織田:はい。ただ、1年ほど経ち、新型コロナウイルスが感染拡大を見せ、そこで「感染症の怖さを伝えたい」という思いから一気に描き上げました。

――「お見舞いの途中でゴマを買いに行く」など、出来事や心境が事細かに描かれていました。本作のプロットはどのように組み立てたのですか?

織田:コミックエッセイを作る時はいつもそうなのですが、体験している時には「このことをマンガに描こう」とは考えていません。時間が経って、その時に印象に残っていたことを書き出し、構成しています。SNSで紹介した際も「季節を忘れる感じ、すごくわかる」「電話が怖かったことを思い出した」などの感想をいただき嬉しかったです。

――娘さんの状況にハラハラしながらも、スラスラとページをめくれる読みやすい内容でしたね。

織田:体験をマンガに描く時は、起こったことを時系列に並べていくのではなく、読んでくださる人に伝わりやすいように構成しています。デビュー作の編集者さんが「コミックエッセイは、読者さんが追体験できるように作る」と教えてくださったことを大切にしています。

――可愛らしいタッチではありましたが、娘さんがマスクをしているカットには胸が締め付けられました。作画面で意識したことは?

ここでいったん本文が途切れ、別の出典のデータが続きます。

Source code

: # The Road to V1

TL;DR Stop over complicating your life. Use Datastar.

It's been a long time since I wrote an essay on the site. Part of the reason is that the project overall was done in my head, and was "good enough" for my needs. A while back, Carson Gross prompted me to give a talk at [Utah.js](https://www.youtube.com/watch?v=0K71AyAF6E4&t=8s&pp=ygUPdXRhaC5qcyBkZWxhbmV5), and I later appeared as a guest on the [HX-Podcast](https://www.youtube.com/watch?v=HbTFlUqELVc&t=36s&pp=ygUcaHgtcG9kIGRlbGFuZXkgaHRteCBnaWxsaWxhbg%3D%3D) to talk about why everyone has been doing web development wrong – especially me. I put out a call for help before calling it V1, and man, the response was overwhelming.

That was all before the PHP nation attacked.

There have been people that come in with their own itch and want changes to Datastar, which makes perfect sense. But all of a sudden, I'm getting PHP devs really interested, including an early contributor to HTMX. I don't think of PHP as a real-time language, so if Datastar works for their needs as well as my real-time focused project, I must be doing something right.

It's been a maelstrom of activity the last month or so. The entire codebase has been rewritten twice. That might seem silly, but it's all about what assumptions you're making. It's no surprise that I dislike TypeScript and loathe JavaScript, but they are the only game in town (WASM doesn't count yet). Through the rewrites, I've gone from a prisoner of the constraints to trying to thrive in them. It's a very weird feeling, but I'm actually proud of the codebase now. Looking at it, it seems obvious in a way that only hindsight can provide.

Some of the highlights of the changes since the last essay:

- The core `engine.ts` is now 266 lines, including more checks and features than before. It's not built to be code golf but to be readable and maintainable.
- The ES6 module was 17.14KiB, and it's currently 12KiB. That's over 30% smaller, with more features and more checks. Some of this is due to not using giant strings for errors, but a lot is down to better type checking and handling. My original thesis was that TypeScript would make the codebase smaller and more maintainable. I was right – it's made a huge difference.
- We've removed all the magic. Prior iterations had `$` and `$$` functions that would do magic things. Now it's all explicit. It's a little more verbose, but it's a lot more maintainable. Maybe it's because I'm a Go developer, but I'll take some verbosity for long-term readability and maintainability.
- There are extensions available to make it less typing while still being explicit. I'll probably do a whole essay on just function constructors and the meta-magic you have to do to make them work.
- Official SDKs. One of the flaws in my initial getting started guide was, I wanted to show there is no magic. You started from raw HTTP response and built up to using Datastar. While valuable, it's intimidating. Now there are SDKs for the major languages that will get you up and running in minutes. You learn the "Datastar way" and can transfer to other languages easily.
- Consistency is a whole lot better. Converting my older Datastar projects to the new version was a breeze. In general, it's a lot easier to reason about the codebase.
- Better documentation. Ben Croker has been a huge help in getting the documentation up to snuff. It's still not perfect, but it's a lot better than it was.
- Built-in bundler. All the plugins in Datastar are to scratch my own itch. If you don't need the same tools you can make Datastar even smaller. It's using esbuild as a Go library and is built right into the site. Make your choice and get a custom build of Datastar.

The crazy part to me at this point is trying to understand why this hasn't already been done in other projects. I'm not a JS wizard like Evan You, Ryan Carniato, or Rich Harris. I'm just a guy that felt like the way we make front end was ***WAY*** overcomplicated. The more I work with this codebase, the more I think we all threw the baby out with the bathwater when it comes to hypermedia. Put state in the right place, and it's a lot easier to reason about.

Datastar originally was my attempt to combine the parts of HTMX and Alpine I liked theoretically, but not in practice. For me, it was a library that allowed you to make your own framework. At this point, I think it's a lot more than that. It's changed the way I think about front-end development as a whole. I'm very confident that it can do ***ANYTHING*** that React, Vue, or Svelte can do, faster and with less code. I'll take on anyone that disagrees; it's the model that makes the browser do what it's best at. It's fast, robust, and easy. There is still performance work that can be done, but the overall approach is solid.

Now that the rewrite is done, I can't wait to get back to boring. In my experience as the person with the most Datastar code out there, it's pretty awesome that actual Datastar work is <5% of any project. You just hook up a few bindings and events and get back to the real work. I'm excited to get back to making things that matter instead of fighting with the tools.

織田:私のキャラクターはゆるめなので、背景はリアルに描くように心がけています。また、後半で回復した時の明るいシーンを印象的にするために、前半は暗く、冷たい色を使っています。

――本作にはさまざまな反応がありましたね。

織田:2020年から、RSウイルスの流行期である夏に投稿しています。発表時は「私の子どももなった(今なっている)」というコメントが多く、「みなさん辛い思いをされているんだ」と感じました。

――2020年から投稿しているとのことですが、反応には年々変化などはあるのでしょうか?

織田:2024年に妊娠期に接種できるワクチンが自費で打てるようになり、「高いけど、このマンガを読んで打つ決意をした」というコメントが増えました。2026年には公費になり、「打った方が良いのかな?」「妊娠中に、このマンガを読んで打つことを決めた。妊婦さんに読んでほしくてシェアしました」とコメントをいただきました。「ワクチンがなかった昔は、大変だったんだね」と言われる未来を夢見ていた2020年から、空気がだいぶ変わってきたな、と感じています。

――今後、どのように漫画制作を展開していく予定ですか?

織田:2025年に出版した『世界の子育て くらべてみたら、心がふわっとラクになった』(WAVE出版)の続刊を制作しています。ウェブの記事などでもマンガを発表していますので、見かけたらぜひ読んでいただけたら嬉しいです。皆さんも、皆さんのご家族も、ご自愛ください。


◾️織田博子
マンガ家、料理研究家。著作に『世界家庭料理の旅』『女一匹シベリア鉄道の旅』『世界の子育て くらべてみたら、心がふわっとラクになった』など多数(累計3万5千部)。産経新聞連載「世界の食卓Trip」を執筆し、各国の文化や暮らしを子細に描く。

料理イベント「世界家庭料理の旅」を主催し、料理を通じた異文化交流を展開。開催した国の料理は40カ国、125回以上のイベントを開催。地域密着コミュニティーペーパー「こまごめ通信」は85号以上続けている。

さらに、アフリカ最大のポップカルチャーイベント「Comic Con Africa」での講演や、ブルガリアでの個展開催など、国際的に活動の場を広げている。